[Data entries]
* * * * * * * * *

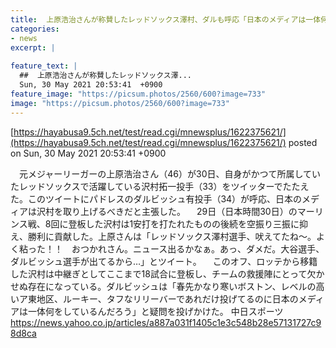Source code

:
 ```yaml
---
title:  上原浩治さんが称賛したレッドソックス澤村、ダルも呼応「日本のメディアは一体何をしているんだろう」  
categories:
- news
excerpt: |
  
feature_text: |
  ##  上原浩治さんが称賛したレッドソックス澤...
  Sun, 30 May 2021 20:53:41  +0900
feature_image: "https://picsum.photos/2560/600?image=733"
image: "https://picsum.photos/2560/600?image=733"
---
```


[https://hayabusa9.5ch.net/test/read.cgi/mnewsplus/1622375621/](https://hayabusa9.5ch.net/test/read.cgi/mnewsplus/1622375621/)
posted on Sun, 30 May 2021 20:53:41  +0900

<!--more-->

　元メジャーリーガーの上原浩治さん（46）が30日、自身がかつて所属していたレッドソックスで活躍している沢村拓一投手（33）をツイッターでたたえた。このツイートにパドレスのダルビッシュ有投手（34）が呼応、日本のメディアは沢村を取り上げるべきだと主張した。 　29日（日本時間30日）のマーリンス戦、8回に登板した沢村は1安打を打たれたものの後続を空振り三振に抑え、勝利に貢献した。上原さんは「レッドソックス澤村選手、吠えてたね〜。よく粘った！！　おつかれさん。ニュース出るかなぁ。あっ、ダメだ。大谷選手、ダルビッシュ選手が出てるから…」とツイート。 　このオフ、ロッテから移籍した沢村は中継ぎとしてここまで18試合に登板し、チームの救援陣にとって欠かせぬ存在になっている。ダルビッシュは「春先かなり寒いボストン、レベルの高いア東地区、ルーキー、タフなリリーバーであれだけ投げてるのに日本のメディアは一体何をしているんだろう」と疑問を投げかけた。 中日スポーツ https://news.yahoo.co.jp/articles/a887a031f1405c1e3c548b28e57131727c98d8ca
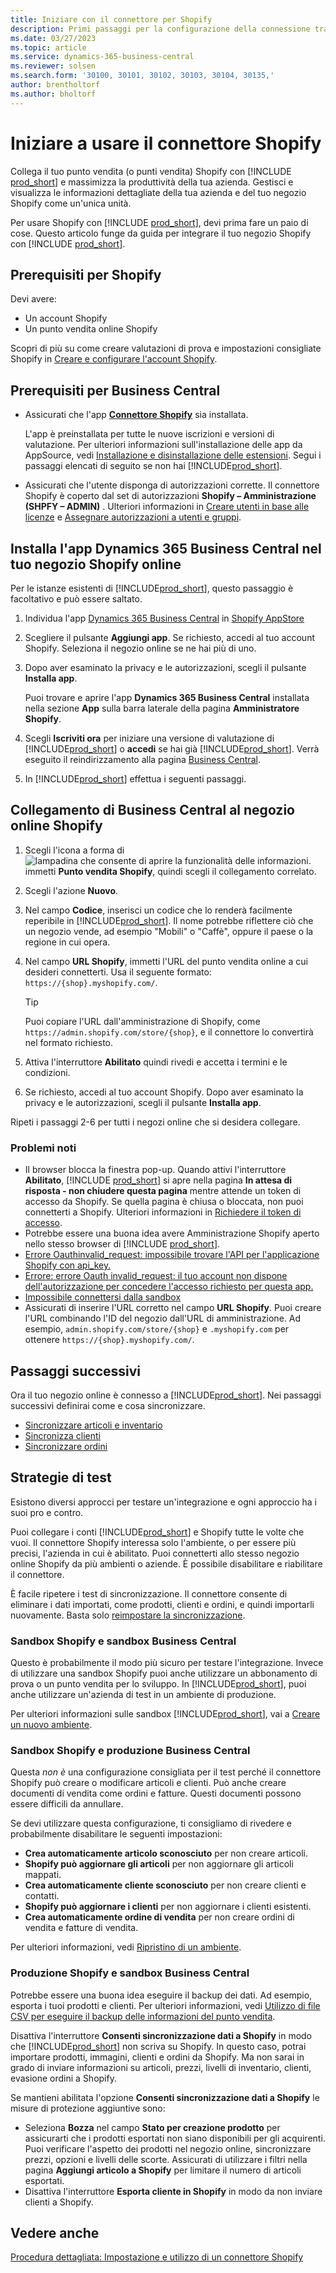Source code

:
 ```yaml
---
title: Iniziare con il connettore per Shopify
description: Primi passaggi per la configurazione della connessione tra Business Central e Shopify
ms.date: 03/27/2023
ms.topic: article
ms.service: dynamics-365-business-central
ms.reviewer: solsen
ms.search.form: '30100, 30101, 30102, 30103, 30104, 30135,'
author: brentholtorf
ms.author: bholtorf
---
```


# <a name="get-started-with-the-shopify-connector"></a>Iniziare a usare il connettore Shopify

Collega il tuo punto vendita (o punti vendita) Shopify con [!INCLUDE [prod_short](../includes/prod_short.md)] e massimizza la produttività della tua azienda. Gestisci e visualizza le informazioni dettagliate della tua azienda e del tuo negozio Shopify come un'unica unità.

Per usare Shopify con [!INCLUDE [prod_short](../includes/prod_short.md)], devi prima fare un paio di cose. Questo articolo funge da guida per integrare il tuo negozio Shopify con [!INCLUDE [prod_short](../includes/prod_short.md)].

## <a name="prerequisites-for-shopify"></a>Prerequisiti per Shopify

Devi avere:

- Un account Shopify
- Un punto vendita online Shopify

Scopri di più su come creare valutazioni di prova e impostazioni consigliate Shopify in [Creare e configurare l'account Shopify](shopify-account.md).

## <a name="prerequisites-for-business-central"></a>Prerequisiti per Business Central

- Assicurati che l'app **[Connettore Shopify](https://go.microsoft.com/fwlink/?linkid=2196238)** sia installata.

  L'app è preinstallata per tutte le nuove iscrizioni e versioni di valutazione. Per ulteriori informazioni sull'installazione delle app da AppSource, vedi [Installazione e disinstallazione delle estensioni](../ui-extensions-install-uninstall.md#install). Segui i passaggi elencati di seguito se non hai [!INCLUDE[prod_short](../includes/prod_short.md)].

- Assicurati che l'utente disponga di autorizzazioni corrette. Il connettore Shopify è coperto dal set di autorizzazioni **Shopify – Amministrazione (SHPFY – ADMIN)** . Ulteriori informazioni in [Creare utenti in base alle licenze](../ui-how-users-permissions.md) e [Assegnare autorizzazioni a utenti e gruppi](../ui-define-granular-permissions.md).

## <a name="install-the-dynamics-365-business-central-app-to-your-shopify-online-store"></a>Installa l'app Dynamics 365 Business Central nel tuo negozio Shopify online

Per le istanze esistenti di [!INCLUDE[prod_short](../includes/prod_short.md)], questo passaggio è facoltativo e può essere saltato.

1. Individua l'app [Dynamics 365 Business Central](https://apps.shopify.com/dynamics-365-business-central) in [Shopify AppStore](https://apps.shopify.com/)
2. Scegliere il pulsante **Aggiungi app**. Se richiesto, accedi al tuo account Shopify. Seleziona il negozio online se ne hai più di uno.
3. Dopo aver esaminato la privacy e le autorizzazioni, scegli il pulsante **Installa app**.

   Puoi trovare e aprire l'app **Dynamics 365 Business Central** installata nella sezione **App** sulla barra laterale della pagina **Amministratore Shopify**.
4. Scegli **Iscriviti ora** per iniziare una versione di valutazione di [!INCLUDE[prod_short](../includes/prod_short.md)] o **accedi** se hai già [!INCLUDE[prod_short](../includes/prod_short.md)]. Verrà eseguito il reindirizzamento alla pagina [Business Central](https://businesscentral.dynamics.com).
5. In [!INCLUDE[prod_short](../includes/prod_short.md)] effettua i seguenti passaggi.

## <a name="connect-business-central-to-the-shopify-online-store"></a>Collegamento di Business Central al negozio online Shopify

1. Scegli l'icona a forma di ![lampadina che consente di aprire la funzionalità delle informazioni.](../media/ui-search/search_small.png "Informazioni sull'operazione che si desidera eseguire") immetti **Punto vendita Shopify**, quindi scegli il collegamento correlato.
2. Scegli l'azione **Nuovo**.  
3. Nel campo **Codice**, inserisci un codice che lo renderà facilmente reperibile in [!INCLUDE[prod_short](../includes/prod_short.md)]. Il nome potrebbe riflettere ciò che un negozio vende, ad esempio "Mobili" o "Caffè", oppure il paese o la regione in cui opera.
4. Nel campo **URL Shopify**, immetti l'URL del punto vendita online a cui desideri connetterti. Usa il seguente formato: `https://{shop}.myshopify.com/`.

   > [!TIP]
   > Puoi copiare l'URL dall'amministrazione di Shopify, come `https://admin.shopify.com/store/{shop}`, e il connettore lo convertirà nel formato richiesto.

5. Attiva l'interruttore **Abilitato** quindi rivedi e accetta i termini e le condizioni.
6. Se richiesto, accedi al tuo account Shopify. Dopo aver esaminato la privacy e le autorizzazioni, scegli il pulsante **Installa app**.

Ripeti i passaggi 2-6 per tutti i negozi online che si desidera collegare.

### <a name="known-issues"></a>Problemi noti

- Il browser blocca la finestra pop-up. Quando attivi l'interruttore **Abilitato**, [!INCLUDE [prod_short](../includes/prod_short.md)] si apre nella pagina **In attesa di risposta - non chiudere questa pagina** mentre attende un token di accesso da Shopify. Se quella pagina è chiusa o bloccata, non puoi connetterti a Shopify. Ulteriori informazioni in [Richiedere il token di accesso](troubleshoot.md#request-the-access-token).
- Potrebbe essere una buona idea avere Amministrazione Shopify aperto nello stesso browser di [!INCLUDE [prod_short](../includes/prod_short.md)].
- [Errore Oauthinvalid_request: impossibile trovare l'API per l'applicazione Shopify con api_key.](troubleshoot.md#error-oauth-error-invalid_request-could-not-find-shopify-api-application-with-api_key)
- [Errore: errore Oauth invalid_request: il tuo account non dispone dell'autorizzazione per concedere l'accesso richiesto per questa app.](troubleshoot.md#error-oauth-error-invalid_request-your-account-does-not-have-permission-to-grant-the-requested-access-for-this-app)
- [Impossibile connettersi dalla sandbox](troubleshoot.md#verify-and-enable-permissions-to-make-http-requests-in-a-non-production-environment)
- Assicurati di inserire l'URL corretto nel campo **URL Shopify**. Puoi creare l'URL combinando l'ID del negozio dall'URL di amministrazione. Ad esempio, `admin.shopify.com/store/{shop}` e `.myshopify.com` per ottenere `https://{shop}.myshopify.com/`.

## <a name="next-steps"></a>Passaggi successivi

Ora il tuo negozio online è connesso a [!INCLUDE[prod_short](../includes/prod_short.md)]. Nei passaggi successivi definirai come e cosa sincronizzare.

- [Sincronizzare articoli e inventario](synchronize-items.md)
- [Sincronizza clienti](synchronize-customers.md)
- [Sincronizzare ordini](synchronize-orders.md)

## <a name="testing-strategies"></a>Strategie di test

Esistono diversi approcci per testare un'integrazione e ogni approccio ha i suoi pro e contro.

Puoi collegare i conti [!INCLUDE[prod_short](../includes/prod_short.md)] e Shopify tutte le volte che vuoi. Il connettore Shopify interessa solo l'ambiente, o per essere più precisi, l'azienda in cui è abilitato. Puoi connetterti allo stesso negozio online Shopify da più ambienti o aziende. È possibile disabilitare e riabilitare il connettore.

È facile ripetere i test di sincronizzazione. Il connettore consente di eliminare i dati importati, come prodotti, clienti e ordini, e quindi importarli nuovamente. Basta solo [reimpostare la sincronizzazione](troubleshoot.md#reset-sync).

### <a name="shopify-sandbox-and-business-central-sandbox"></a>Sandbox Shopify e sandbox Business Central

Questo è probabilmente il modo più sicuro per testare l'integrazione. Invece di utilizzare una sandbox Shopify puoi anche utilizzare un abbonamento di prova o un punto vendita per lo sviluppo. In [!INCLUDE[prod_short](../includes/prod_short.md)], puoi anche utilizzare un'azienda di test in un ambiente di produzione.

Per ulteriori informazioni sulle sandbox [!INCLUDE[prod_short](../includes/prod_short.md)], vai a [Creare un nuovo ambiente](/dynamics365/business-central/dev-itpro/administration/tenant-admin-center-environments#create-a-new-environment).

### <a name="shopify-sandbox-and-business-central-production"></a>Sandbox Shopify e produzione Business Central

Questa *non è* una configurazione consigliata per il test perché il connettore Shopify può creare o modificare articoli e clienti. Può anche creare documenti di vendita come ordini e fatture. Questi documenti possono essere difficili da annullare.
 
Se devi utilizzare questa configurazione, ti consigliamo di rivedere e probabilmente disabilitare le seguenti impostazioni:

* **Crea automaticamente articolo sconosciuto** per non creare articoli.
* **Shopify può aggiornare gli articoli** per non aggiornare gli articoli mappati.
* **Crea automaticamente cliente sconosciuto** per non creare clienti e contatti.
* **Shopify può aggiornare i clienti** per non aggiornare i clienti esistenti.
* **Crea automaticamente ordine di vendita** per non creare ordini di vendita e fatture di vendita.

Per ulteriori informazioni, vedi [Ripristino di un ambiente](/dynamics365/business-central/dev-itpro/administration/tenant-admin-center-backup-restore).

### <a name="shopify-production-and-business-central-sandbox"></a>Produzione Shopify e sandbox Business Central

Potrebbe essere una buona idea eseguire il backup dei dati. Ad esempio, esporta i tuoi prodotti e clienti. Per ulteriori informazioni, vedi [Utilizzo di file CSV per eseguire il backup delle informazioni del punto vendita](https://help.shopify.com/en/manual/shopify-admin/duplicate-store#using-csv-files-to-back-up-store-information).

Disattiva l'interruttore **Consenti sincronizzazione dati a Shopify** in modo che [!INCLUDE[prod_short](../includes/prod_short.md)] non scriva su Shopify. In questo caso, potrai importare prodotti, immagini, clienti e ordini da Shopify. Ma non sarai in grado di inviare informazioni su articoli, prezzi, livelli di inventario, clienti, evasione ordini a Shopify.

Se mantieni abilitata l'opzione **Consenti sincronizzazione dati a Shopify** le misure di protezione aggiuntive sono:

*   Seleziona **Bozza** nel campo **Stato per creazione prodotto** per assicurarti che i prodotti esportati non siano disponibili per gli acquirenti. Puoi verificare l'aspetto dei prodotti nel negozio online, sincronizzare prezzi, opzioni e livelli delle scorte. Assicurati di utilizzare i filtri nella pagina **Aggiungi articolo a Shopify** per limitare il numero di articoli esportati.
* Disattiva l'interruttore **Esporta cliente in Shopify** in modo da non inviare clienti a Shopify.

## <a name="see-also"></a>Vedere anche

[Procedura dettagliata: Impostazione e utilizzo di un connettore Shopify](walkthrough-setting-up-and-using-shopify.md)  

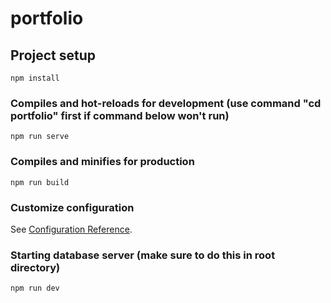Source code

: # portfolio

## Project setup
```
npm install
```

### Compiles and hot-reloads for development (use command "cd portfolio" first if command below won't run)
```
npm run serve
```

### Compiles and minifies for production
```
npm run build
```

### Customize configuration
See [Configuration Reference](https://cli.vuejs.org/config/).

### Starting database server (make sure to do this in root directory)
```
npm run dev
```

* * * * * * * * *

== YOUR INSTRUCTIONS ==
Please return every line in the data that includes the string "production".

== PROBLEM SOLUTION ==
- [Impossibile connettersi dalla sandbox](troubleshoot.md#verify-and-enable-permissions-to-make-http-requests-in-a-non-production-environment)
### <a name="shopify-sandbox-and-business-central-production"></a>Sandbox Shopify e produzione Business Central
### <a name="shopify-production-and-business-central-sandbox"></a>Produzione Shopify e sandbox Business Central
### Compiles and minifies for production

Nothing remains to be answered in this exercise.